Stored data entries
------------------------------------------------
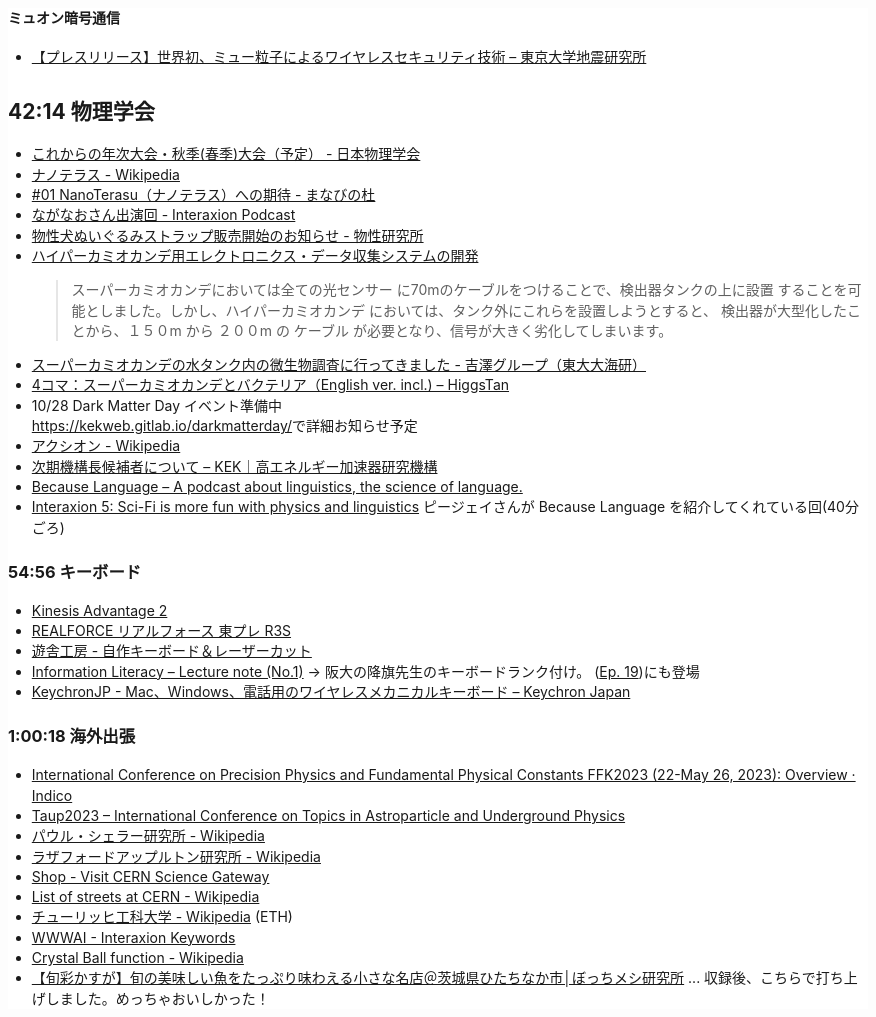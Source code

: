 #### ミュオン暗号通信

- [【プレスリリース】世界初、ミュー粒子によるワイヤレスセキュリティ技術 – 東京大学地震研究所](https://www.eri.u-tokyo.ac.jp/award/18137/)

## 42:14 物理学会

- [これからの年次大会・秋季(春季)大会（予定） - 日本物理学会](https://www.jps.or.jp/activities/meetings/future.php)
- [ナノテラス - Wikipedia](https://ja.wikipedia.org/wiki/%E3%83%8A%E3%83%8E%E3%83%86%E3%83%A9%E3%82%B9)
- [#01 NanoTerasu（ナノテラス）への期待 - まなびの杜](https://web.tohoku.ac.jp/manabi/featured/sf01/)
- [ながなおさん出演回 - Interaxion Podcast](https://interaxion-podcast.github.io/starring/#%E3%81%AA%E3%81%8C%E3%81%AA%E3%81%8A)
- [物性犬ぬいぐるみストラップ販売開始のお知らせ - 物性研究所](https://www.issp.u-tokyo.ac.jp/maincontents/news2.html?pid=20062)
- [ハイパーカミオカンデ用エレクトロニクス・データ収集システムの開発](https://www-sk.icrr.u-tokyo.ac.jp/~hayato_s/hyperk-online.html)  
  >スーパーカミオカンデにおいては全ての光センサー に70mのケーブルをつけることで、検出器タンクの上に設置 することを可能としました。しかし、ハイパーカミオカンデ においては、タンク外にこれらを設置しようとすると、 検出器が大型化したことから、１５０m から ２００m の ケーブル が必要となり、信号が大きく劣化してしまいます。
- [スーパーカミオカンデの水タンク内の微生物調査に行ってきました - 吉澤グループ（東大大海研）](https://genedynamics.aori.u-tokyo.ac.jp/%E3%82%B9%E3%83%BC%E3%83%91%E3%83%BC%E3%82%AB%E3%83%9F%E3%82%AA%E3%82%AB%E3%83%B3%E3%83%87%E3%81%AE%E6%B0%B4%E3%82%BF%E3%83%B3%E3%82%AF%E5%86%85%E3%81%AE%E5%BE%AE%E7%94%9F%E7%89%A9%E8%AA%BF%E6%9F%BB/)
- [4コマ：スーパーカミオカンデとバクテリア（English ver. incl.) – HiggsTan](https://higgstan.com/sk-bacteria/)
- 10/28 Dark Matter Day イベント準備中  
  <https://kekweb.gitlab.io/darkmatterday/>で詳細お知らせ予定
- [アクシオン - Wikipedia](https://ja.wikipedia.org/wiki/%E3%82%A2%E3%82%AF%E3%82%B7%E3%82%AA%E3%83%B3)
- [次期機構長候補者について – KEK｜高エネルギー加速器研究機構](https://www.kek.jp/ja/notice/202309081600/)
- [Because Language – A podcast about linguistics, the science of language.](https://becauselanguage.com/)
- [Interaxion 5: Sci-Fi is more fun with physics and linguistics](https://interaxion-podcast.github.io/5) ピージェイさんが Because Language を紹介してくれている回(40分ごろ)

### 54:56 キーボード

- [Kinesis Advantage 2](https://amzn.to/3QbHJA7)
- [REALFORCE リアルフォース 東プレ R3S](https://amzn.to/48LBgDj)
- [遊舎工房 - 自作キーボード＆レーザーカット](https://yushakobo.jp/)
- [Information Literacy – Lecture note (No.1)](http://www.cas.cmc.osaka-u.ac.jp/~paoon/Lectures/2005-1Semester-InformationLiteracy/01.html#i-o) → 阪大の降旗先生のキーボードランク付け。 ([Ep. 19](https://interaxion-podcast.github.io/19))にも登場
- [KeychronJP - Mac、Windows、電話用のワイヤレスメカニカルキーボード – Keychron Japan](https://keychron.jp/)

### 1:00:18 海外出張

- [International Conference on Precision Physics and Fundamental Physical Constants FFK2023 (22-May 26, 2023): Overview · Indico](https://indico.cern.ch/event/1164804/)
- [Taup2023 – International Conference on Topics in Astroparticle and Underground Physics](https://taup2023.hephy.at/)
- [パウル・シェラー研究所 - Wikipedia](https://ja.wikipedia.org/wiki/%E3%83%91%E3%82%A6%E3%83%AB%E3%83%BB%E3%82%B7%E3%82%A7%E3%83%A9%E3%83%BC%E7%A0%94%E7%A9%B6%E6%89%80)
- [ラザフォードアップルトン研究所 - Wikipedia](https://ja.wikipedia.org/wiki/%E3%83%A9%E3%82%B6%E3%83%95%E3%82%A9%E3%83%BC%E3%83%89%E3%82%A2%E3%83%83%E3%83%97%E3%83%AB%E3%83%88%E3%83%B3%E7%A0%94%E7%A9%B6%E6%89%80)
- [Shop - Visit CERN Science Gateway](https://visit.cern/shop)
- [List of streets at CERN - Wikipedia](https://en.wikipedia.org/wiki/List_of_streets_at_CERN)
- [チューリッヒ工科大学 - Wikipedia](https://ja.wikipedia.org/wiki/%E3%83%81%E3%83%A5%E3%83%BC%E3%83%AA%E3%83%83%E3%83%92%E5%B7%A5%E7%A7%91%E5%A4%A7%E5%AD%A6) (ETH)
- [WWWAI - Interaxion Keywords](https://interaxion-podcast.github.io/keywords/wwwai/)
- [Crystal Ball function - Wikipedia](https://en.wikipedia.org/wiki/Crystal_Ball_function)
- [【旬彩かすが】旬の美味しい魚をたっぷり味わえる小さな名店＠茨城県ひたちなか市│ぼっちメシ研究所](https://harapekojam.com/meal/delicious-hitachinaka-kasuga) ... 収録後、こちらで打ち上げしました。めっちゃおいしかった！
------------------------------------------------
Set down each entry again exactly as written. Pictures stay out.

Output of the task:
Source code

: #### ミュオン暗号通信

- [【プレスリリース】世界初、ミュー粒子によるワイヤレスセキュリティ技術 – 東京大学地震研究所](https://www.eri.u-tokyo.ac.jp/award/18137/)

## 42:14 物理学会

- [これからの年次大会・秋季(春季)大会（予定） - 日本物理学会](https://www.jps.or.jp/activities/meetings/future.php)
- [ナノテラス - Wikipedia](https://ja.wikipedia.org/wiki/%E3%83%8A%E3%83%8E%E3%83%86%E3%83%A9%E3%82%B9)
- [#01 NanoTerasu（ナノテラス）への期待 - まなびの杜](https://web.tohoku.ac.jp/manabi/featured/sf01/)
- [ながなおさん出演回 - Interaxion Podcast](https://interaxion-podcast.github.io/starring/#%E3%81%AA%E3%81%8C%E3%81%AA%E3%81%8A)
- [物性犬ぬいぐるみストラップ販売開始のお知らせ - 物性研究所](https://www.issp.u-tokyo.ac.jp/maincontents/news2.html?pid=20062)
- [ハイパーカミオカンデ用エレクトロニクス・データ収集システムの開発](https://www-sk.icrr.u-tokyo.ac.jp/~hayato_s/hyperk-online.html)  
  >スーパーカミオカンデにおいては全ての光センサー に70mのケーブルをつけることで、検出器タンクの上に設置 することを可能としました。しかし、ハイパーカミオカンデ においては、タンク外にこれらを設置しようとすると、 検出器が大型化したことから、１５０m から ２００m の ケーブル が必要となり、信号が大きく劣化してしまいます。
- [スーパーカミオカンデの水タンク内の微生物調査に行ってきました - 吉澤グループ（東大大海研）](https://genedynamics.aori.u-tokyo.ac.jp/%E3%82%B9%E3%83%BC%E3%83%91%E3%83%BC%E3%82%AB%E3%83%9F%E3%82%AA%E3%82%AB%E3%83%B3%E3%83%87%E3%81%AE%E6%B0%B4%E3%82%BF%E3%83%B3%E3%82%AF%E5%86%85%E3%81%AE%E5%BE%AE%E7%94%9F%E7%89%A9%E8%AA%BF%E6%9F%BB/)
- [4コマ：スーパーカミオカンデとバクテリア（English ver. incl.) – HiggsTan](https://higgstan.com/sk-bacteria/)
- 10/28 Dark Matter Day イベント準備中  
  <https://kekweb.gitlab.io/darkmatterday/>で詳細お知らせ予定
- [アクシオン - Wikipedia](https://ja.wikipedia.org/wiki/%E3%82%A2%E3%82%AF%E3%82%B7%E3%82%AA%E3%83%B3)
- [次期機構長候補者について – KEK｜高エネルギー加速器研究機構](https://www.kek.jp/ja/notice/202309081600/)
- [Because Language – A podcast about linguistics, the science of language.](https://becauselanguage.com/)
- [Interaxion 5: Sci-Fi is more fun with physics and linguistics](https://interaxion-podcast.github.io/5) ピージェイさんが Because Language を紹介してくれている回(40分ごろ)

### 54:56 キーボード

- [Kinesis Advantage 2](https://amzn.to/3QbHJA7)
- [REALFORCE リアルフォース 東プレ R3S](https://amzn.to/48LBgDj)
- [遊舎工房 - 自作キーボード＆レーザーカット](https://yushakobo.jp/)
- [Information Literacy – Lecture note (No.1)](http://www.cas.cmc.osaka-u.ac.jp/~paoon/Lectures/2005-1Semester-InformationLiteracy/01.html#i-o) → 阪大の降旗先生のキーボードランク付け。 ([Ep. 19](https://interaxion-podcast.github.io/19))にも登場
- [KeychronJP - Mac、Windows、電話用のワイヤレスメカニカルキーボード – Keychron Japan](https://keychron.jp/)

### 1:00:18 海外出張

- [International Conference on Precision Physics and Fundamental Physical Constants FFK2023 (22-May 26, 2023): Overview · Indico](https://indico.cern.ch/event/1164804/)
- [Taup2023 – International Conference on Topics in Astroparticle and Underground Physics](https://taup2023.hephy.at/)
- [パウル・シェラー研究所 - Wikipedia](https://ja.wikipedia.org/wiki/%E3%83%91%E3%82%A6%E3%83%AB%E3%83%BB%E3%82%B7%E3%82%A7%E3%83%A9%E3%83%BC%E7%A0%94%E7%A9%B6%E6%89%80)
- [ラザフォードアップルトン研究所 - Wikipedia](https://ja.wikipedia.org/wiki/%E3%83%A9%E3%82%B6%E3%83%95%E3%82%A9%E3%83%BC%E3%83%89%E3%82%A2%E3%83%83%E3%83%97%E3%83%AB%E3%83%88%E3%83%B3%E7%A0%94%E7%A9%B6%E6%89%80)
- [Shop - Visit CERN Science Gateway](https://visit.cern/shop)
- [List of streets at CERN - Wikipedia](https://en.wikipedia.org/wiki/List_of_streets_at_CERN)
- [チューリッヒ工科大学 - Wikipedia](https://ja.wikipedia.org/wiki/%E3%83%81%E3%83%A5%E3%83%BC%E3%83%AA%E3%83%83%E3%83%92%E5%B7%A5%E7%A7%91%E5%A4%A7%E5%AD%A6) (ETH)
- [WWWAI - Interaxion Keywords](https://interaxion-podcast.github.io/keywords/wwwai/)
- [Crystal Ball function - Wikipedia](https://en.wikipedia.org/wiki/Crystal_Ball_function)
- [【旬彩かすが】旬の美味しい魚をたっぷり味わえる小さな名店＠茨城県ひたちなか市│ぼっちメシ研究所](https://harapekojam.com/meal/delicious-hitachinaka-kasuga) ... 収録後、こちらで打ち上げしました。めっちゃおいしかった！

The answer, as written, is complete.